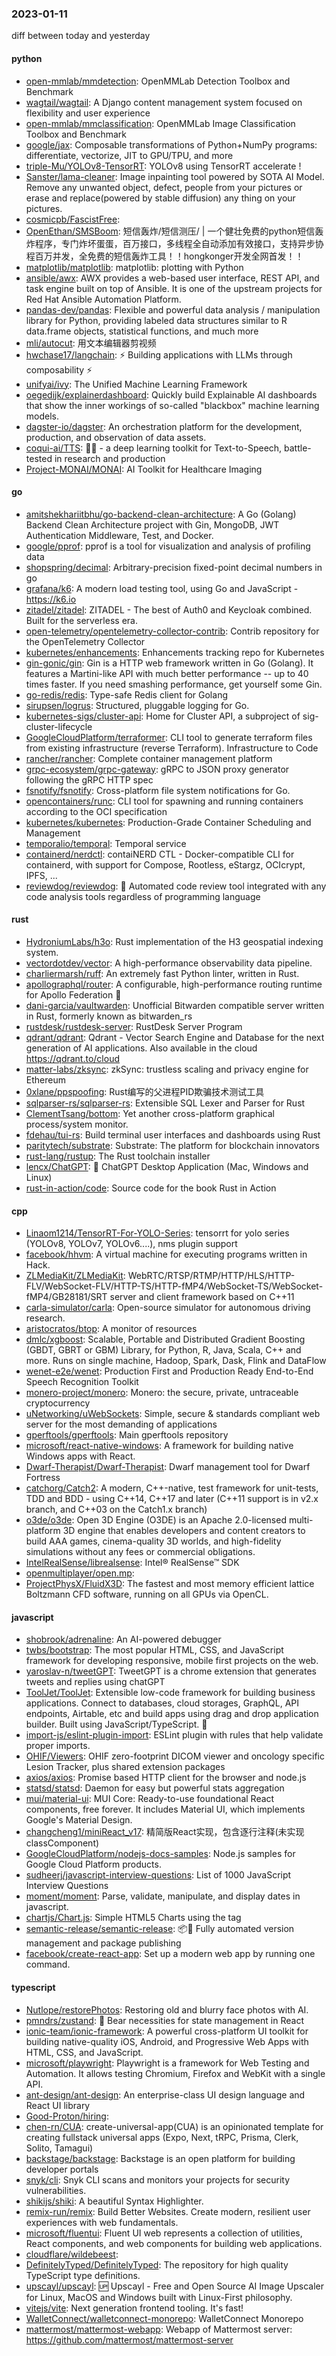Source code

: ### 2023-01-11
diff between today and yesterday

#### python
* [open-mmlab/mmdetection](https://github.com/open-mmlab/mmdetection): OpenMMLab Detection Toolbox and Benchmark
* [wagtail/wagtail](https://github.com/wagtail/wagtail): A Django content management system focused on flexibility and user experience
* [open-mmlab/mmclassification](https://github.com/open-mmlab/mmclassification): OpenMMLab Image Classification Toolbox and Benchmark
* [google/jax](https://github.com/google/jax): Composable transformations of Python+NumPy programs: differentiate, vectorize, JIT to GPU/TPU, and more
* [triple-Mu/YOLOv8-TensorRT](https://github.com/triple-Mu/YOLOv8-TensorRT): YOLOv8 using TensorRT accelerate !
* [Sanster/lama-cleaner](https://github.com/Sanster/lama-cleaner): Image inpainting tool powered by SOTA AI Model. Remove any unwanted object, defect, people from your pictures or erase and replace(powered by stable diffusion) any thing on your pictures.
* [cosmicpb/FascistFree](https://github.com/cosmicpb/FascistFree): 
* [OpenEthan/SMSBoom](https://github.com/OpenEthan/SMSBoom): 短信轰炸/短信测压/ | 一个健壮免费的python短信轰炸程序，专门炸坏蛋蛋，百万接口，多线程全自动添加有效接口，支持异步协程百万并发，全免费的短信轰炸工具！！hongkonger开发全网首发！！
* [matplotlib/matplotlib](https://github.com/matplotlib/matplotlib): matplotlib: plotting with Python
* [ansible/awx](https://github.com/ansible/awx): AWX provides a web-based user interface, REST API, and task engine built on top of Ansible. It is one of the upstream projects for Red Hat Ansible Automation Platform.
* [pandas-dev/pandas](https://github.com/pandas-dev/pandas): Flexible and powerful data analysis / manipulation library for Python, providing labeled data structures similar to R data.frame objects, statistical functions, and much more
* [mli/autocut](https://github.com/mli/autocut): 用文本编辑器剪视频
* [hwchase17/langchain](https://github.com/hwchase17/langchain): ⚡ Building applications with LLMs through composability ⚡
* [unifyai/ivy](https://github.com/unifyai/ivy): The Unified Machine Learning Framework
* [oegedijk/explainerdashboard](https://github.com/oegedijk/explainerdashboard): Quickly build Explainable AI dashboards that show the inner workings of so-called "blackbox" machine learning models.
* [dagster-io/dagster](https://github.com/dagster-io/dagster): An orchestration platform for the development, production, and observation of data assets.
* [coqui-ai/TTS](https://github.com/coqui-ai/TTS): 🐸💬 - a deep learning toolkit for Text-to-Speech, battle-tested in research and production
* [Project-MONAI/MONAI](https://github.com/Project-MONAI/MONAI): AI Toolkit for Healthcare Imaging

#### go
* [amitshekhariitbhu/go-backend-clean-architecture](https://github.com/amitshekhariitbhu/go-backend-clean-architecture): A Go (Golang) Backend Clean Architecture project with Gin, MongoDB, JWT Authentication Middleware, Test, and Docker.
* [google/pprof](https://github.com/google/pprof): pprof is a tool for visualization and analysis of profiling data
* [shopspring/decimal](https://github.com/shopspring/decimal): Arbitrary-precision fixed-point decimal numbers in go
* [grafana/k6](https://github.com/grafana/k6): A modern load testing tool, using Go and JavaScript - https://k6.io
* [zitadel/zitadel](https://github.com/zitadel/zitadel): ZITADEL - The best of Auth0 and Keycloak combined. Built for the serverless era.
* [open-telemetry/opentelemetry-collector-contrib](https://github.com/open-telemetry/opentelemetry-collector-contrib): Contrib repository for the OpenTelemetry Collector
* [kubernetes/enhancements](https://github.com/kubernetes/enhancements): Enhancements tracking repo for Kubernetes
* [gin-gonic/gin](https://github.com/gin-gonic/gin): Gin is a HTTP web framework written in Go (Golang). It features a Martini-like API with much better performance -- up to 40 times faster. If you need smashing performance, get yourself some Gin.
* [go-redis/redis](https://github.com/go-redis/redis): Type-safe Redis client for Golang
* [sirupsen/logrus](https://github.com/sirupsen/logrus): Structured, pluggable logging for Go.
* [kubernetes-sigs/cluster-api](https://github.com/kubernetes-sigs/cluster-api): Home for Cluster API, a subproject of sig-cluster-lifecycle
* [GoogleCloudPlatform/terraformer](https://github.com/GoogleCloudPlatform/terraformer): CLI tool to generate terraform files from existing infrastructure (reverse Terraform). Infrastructure to Code
* [rancher/rancher](https://github.com/rancher/rancher): Complete container management platform
* [grpc-ecosystem/grpc-gateway](https://github.com/grpc-ecosystem/grpc-gateway): gRPC to JSON proxy generator following the gRPC HTTP spec
* [fsnotify/fsnotify](https://github.com/fsnotify/fsnotify): Cross-platform file system notifications for Go.
* [opencontainers/runc](https://github.com/opencontainers/runc): CLI tool for spawning and running containers according to the OCI specification
* [kubernetes/kubernetes](https://github.com/kubernetes/kubernetes): Production-Grade Container Scheduling and Management
* [temporalio/temporal](https://github.com/temporalio/temporal): Temporal service
* [containerd/nerdctl](https://github.com/containerd/nerdctl): contaiNERD CTL - Docker-compatible CLI for containerd, with support for Compose, Rootless, eStargz, OCIcrypt, IPFS, ...
* [reviewdog/reviewdog](https://github.com/reviewdog/reviewdog): 🐶 Automated code review tool integrated with any code analysis tools regardless of programming language

#### rust
* [HydroniumLabs/h3o](https://github.com/HydroniumLabs/h3o): Rust implementation of the H3 geospatial indexing system.
* [vectordotdev/vector](https://github.com/vectordotdev/vector): A high-performance observability data pipeline.
* [charliermarsh/ruff](https://github.com/charliermarsh/ruff): An extremely fast Python linter, written in Rust.
* [apollographql/router](https://github.com/apollographql/router): A configurable, high-performance routing runtime for Apollo Federation 🚀
* [dani-garcia/vaultwarden](https://github.com/dani-garcia/vaultwarden): Unofficial Bitwarden compatible server written in Rust, formerly known as bitwarden_rs
* [rustdesk/rustdesk-server](https://github.com/rustdesk/rustdesk-server): RustDesk Server Program
* [qdrant/qdrant](https://github.com/qdrant/qdrant): Qdrant - Vector Search Engine and Database for the next generation of AI applications. Also available in the cloud https://qdrant.to/cloud
* [matter-labs/zksync](https://github.com/matter-labs/zksync): zkSync: trustless scaling and privacy engine for Ethereum
* [0xlane/ppspoofing](https://github.com/0xlane/ppspoofing): Rust编写的父进程PID欺骗技术测试工具
* [sqlparser-rs/sqlparser-rs](https://github.com/sqlparser-rs/sqlparser-rs): Extensible SQL Lexer and Parser for Rust
* [ClementTsang/bottom](https://github.com/ClementTsang/bottom): Yet another cross-platform graphical process/system monitor.
* [fdehau/tui-rs](https://github.com/fdehau/tui-rs): Build terminal user interfaces and dashboards using Rust
* [paritytech/substrate](https://github.com/paritytech/substrate): Substrate: The platform for blockchain innovators
* [rust-lang/rustup](https://github.com/rust-lang/rustup): The Rust toolchain installer
* [lencx/ChatGPT](https://github.com/lencx/ChatGPT): 🔮 ChatGPT Desktop Application (Mac, Windows and Linux)
* [rust-in-action/code](https://github.com/rust-in-action/code): Source code for the book Rust in Action

#### cpp
* [Linaom1214/TensorRT-For-YOLO-Series](https://github.com/Linaom1214/TensorRT-For-YOLO-Series): tensorrt for yolo series (YOLOv8, YOLOv7, YOLOv6....), nms plugin support
* [facebook/hhvm](https://github.com/facebook/hhvm): A virtual machine for executing programs written in Hack.
* [ZLMediaKit/ZLMediaKit](https://github.com/ZLMediaKit/ZLMediaKit): WebRTC/RTSP/RTMP/HTTP/HLS/HTTP-FLV/WebSocket-FLV/HTTP-TS/HTTP-fMP4/WebSocket-TS/WebSocket-fMP4/GB28181/SRT server and client framework based on C++11
* [carla-simulator/carla](https://github.com/carla-simulator/carla): Open-source simulator for autonomous driving research.
* [aristocratos/btop](https://github.com/aristocratos/btop): A monitor of resources
* [dmlc/xgboost](https://github.com/dmlc/xgboost): Scalable, Portable and Distributed Gradient Boosting (GBDT, GBRT or GBM) Library, for Python, R, Java, Scala, C++ and more. Runs on single machine, Hadoop, Spark, Dask, Flink and DataFlow
* [wenet-e2e/wenet](https://github.com/wenet-e2e/wenet): Production First and Production Ready End-to-End Speech Recognition Toolkit
* [monero-project/monero](https://github.com/monero-project/monero): Monero: the secure, private, untraceable cryptocurrency
* [uNetworking/uWebSockets](https://github.com/uNetworking/uWebSockets): Simple, secure & standards compliant web server for the most demanding of applications
* [gperftools/gperftools](https://github.com/gperftools/gperftools): Main gperftools repository
* [microsoft/react-native-windows](https://github.com/microsoft/react-native-windows): A framework for building native Windows apps with React.
* [Dwarf-Therapist/Dwarf-Therapist](https://github.com/Dwarf-Therapist/Dwarf-Therapist): Dwarf management tool for Dwarf Fortress
* [catchorg/Catch2](https://github.com/catchorg/Catch2): A modern, C++-native, test framework for unit-tests, TDD and BDD - using C++14, C++17 and later (C++11 support is in v2.x branch, and C++03 on the Catch1.x branch)
* [o3de/o3de](https://github.com/o3de/o3de): Open 3D Engine (O3DE) is an Apache 2.0-licensed multi-platform 3D engine that enables developers and content creators to build AAA games, cinema-quality 3D worlds, and high-fidelity simulations without any fees or commercial obligations.
* [IntelRealSense/librealsense](https://github.com/IntelRealSense/librealsense): Intel® RealSense™ SDK
* [openmultiplayer/open.mp](https://github.com/openmultiplayer/open.mp): 
* [ProjectPhysX/FluidX3D](https://github.com/ProjectPhysX/FluidX3D): The fastest and most memory efficient lattice Boltzmann CFD software, running on all GPUs via OpenCL.

#### javascript
* [shobrook/adrenaline](https://github.com/shobrook/adrenaline): An AI-powered debugger
* [twbs/bootstrap](https://github.com/twbs/bootstrap): The most popular HTML, CSS, and JavaScript framework for developing responsive, mobile first projects on the web.
* [yaroslav-n/tweetGPT](https://github.com/yaroslav-n/tweetGPT): TweetGPT is a chrome extension that generates tweets and replies using chatGPT
* [ToolJet/ToolJet](https://github.com/ToolJet/ToolJet): Extensible low-code framework for building business applications. Connect to databases, cloud storages, GraphQL, API endpoints, Airtable, etc and build apps using drag and drop application builder. Built using JavaScript/TypeScript. 🚀
* [import-js/eslint-plugin-import](https://github.com/import-js/eslint-plugin-import): ESLint plugin with rules that help validate proper imports.
* [OHIF/Viewers](https://github.com/OHIF/Viewers): OHIF zero-footprint DICOM viewer and oncology specific Lesion Tracker, plus shared extension packages
* [axios/axios](https://github.com/axios/axios): Promise based HTTP client for the browser and node.js
* [statsd/statsd](https://github.com/statsd/statsd): Daemon for easy but powerful stats aggregation
* [mui/material-ui](https://github.com/mui/material-ui): MUI Core: Ready-to-use foundational React components, free forever. It includes Material UI, which implements Google's Material Design.
* [changcheng1/miniReact_v17](https://github.com/changcheng1/miniReact_v17): 精简版React实现，包含逐行注释(未实现classComponent)
* [GoogleCloudPlatform/nodejs-docs-samples](https://github.com/GoogleCloudPlatform/nodejs-docs-samples): Node.js samples for Google Cloud Platform products.
* [sudheerj/javascript-interview-questions](https://github.com/sudheerj/javascript-interview-questions): List of 1000 JavaScript Interview Questions
* [moment/moment](https://github.com/moment/moment): Parse, validate, manipulate, and display dates in javascript.
* [chartjs/Chart.js](https://github.com/chartjs/Chart.js): Simple HTML5 Charts using the <canvas> tag
* [semantic-release/semantic-release](https://github.com/semantic-release/semantic-release): 📦🚀 Fully automated version management and package publishing
* [facebook/create-react-app](https://github.com/facebook/create-react-app): Set up a modern web app by running one command.

#### typescript
* [Nutlope/restorePhotos](https://github.com/Nutlope/restorePhotos): Restoring old and blurry face photos with AI.
* [pmndrs/zustand](https://github.com/pmndrs/zustand): 🐻 Bear necessities for state management in React
* [ionic-team/ionic-framework](https://github.com/ionic-team/ionic-framework): A powerful cross-platform UI toolkit for building native-quality iOS, Android, and Progressive Web Apps with HTML, CSS, and JavaScript.
* [microsoft/playwright](https://github.com/microsoft/playwright): Playwright is a framework for Web Testing and Automation. It allows testing Chromium, Firefox and WebKit with a single API.
* [ant-design/ant-design](https://github.com/ant-design/ant-design): An enterprise-class UI design language and React UI library
* [Good-Proton/hiring](https://github.com/Good-Proton/hiring): 
* [chen-rn/CUA](https://github.com/chen-rn/CUA): create-universal-app(CUA) is an opinionated template for creating fullstack universal apps (Expo, Next, tRPC, Prisma, Clerk, Solito, Tamagui)
* [backstage/backstage](https://github.com/backstage/backstage): Backstage is an open platform for building developer portals
* [snyk/cli](https://github.com/snyk/cli): Snyk CLI scans and monitors your projects for security vulnerabilities.
* [shikijs/shiki](https://github.com/shikijs/shiki): A beautiful Syntax Highlighter.
* [remix-run/remix](https://github.com/remix-run/remix): Build Better Websites. Create modern, resilient user experiences with web fundamentals.
* [microsoft/fluentui](https://github.com/microsoft/fluentui): Fluent UI web represents a collection of utilities, React components, and web components for building web applications.
* [cloudflare/wildebeest](https://github.com/cloudflare/wildebeest): 
* [DefinitelyTyped/DefinitelyTyped](https://github.com/DefinitelyTyped/DefinitelyTyped): The repository for high quality TypeScript type definitions.
* [upscayl/upscayl](https://github.com/upscayl/upscayl): 🆙 Upscayl - Free and Open Source AI Image Upscaler for Linux, MacOS and Windows built with Linux-First philosophy.
* [vitejs/vite](https://github.com/vitejs/vite): Next generation frontend tooling. It's fast!
* [WalletConnect/walletconnect-monorepo](https://github.com/WalletConnect/walletconnect-monorepo): WalletConnect Monorepo
* [mattermost/mattermost-webapp](https://github.com/mattermost/mattermost-webapp): Webapp of Mattermost server: https://github.com/mattermost/mattermost-server
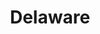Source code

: ---
title: Delaware
crosslinks:
- WilmingtonDE
- youtubefactsbot
- autotldr
- Shoplifting
- DEGuns
- ColorizedHistory
- u_imguralbumbot
- pics
- OutOfTheLoop
- amibeingdetained
- AmericanPlantSwap
- TrueAskReddit
- beer
- minnesota
- youtubot
- philadelphia
- Pennsylvania
- MassdropBot
- xkcd
- Comcast_Xfinity
---
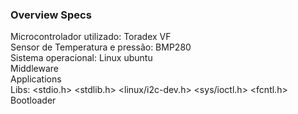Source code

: ### Overview Specs <br />
Microcontrolador utilizado: Toradex VF <br />
Sensor de Temperatura e pressão: BMP280 <br />
Sistema operacional: Linux ubuntu <br />
Middleware <br />
Applications <br />
Libs: <stdio.h> <stdlib.h> <linux/i2c-dev.h> <sys/ioctl.h> <fcntl.h> <br />
Bootloader <br />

--- WHAT IS NEEDED ---
If a line in the data above includes the string "language", copy it.

--- PROBLEM SOLUTION ---
* [reviewdog/reviewdog](https://github.com/reviewdog/reviewdog): 🐶 Automated code review tool integrated with any code analysis tools regardless of programming language
* [ant-design/ant-design](https://github.com/ant-design/ant-design): An enterprise-class UI design language and React UI library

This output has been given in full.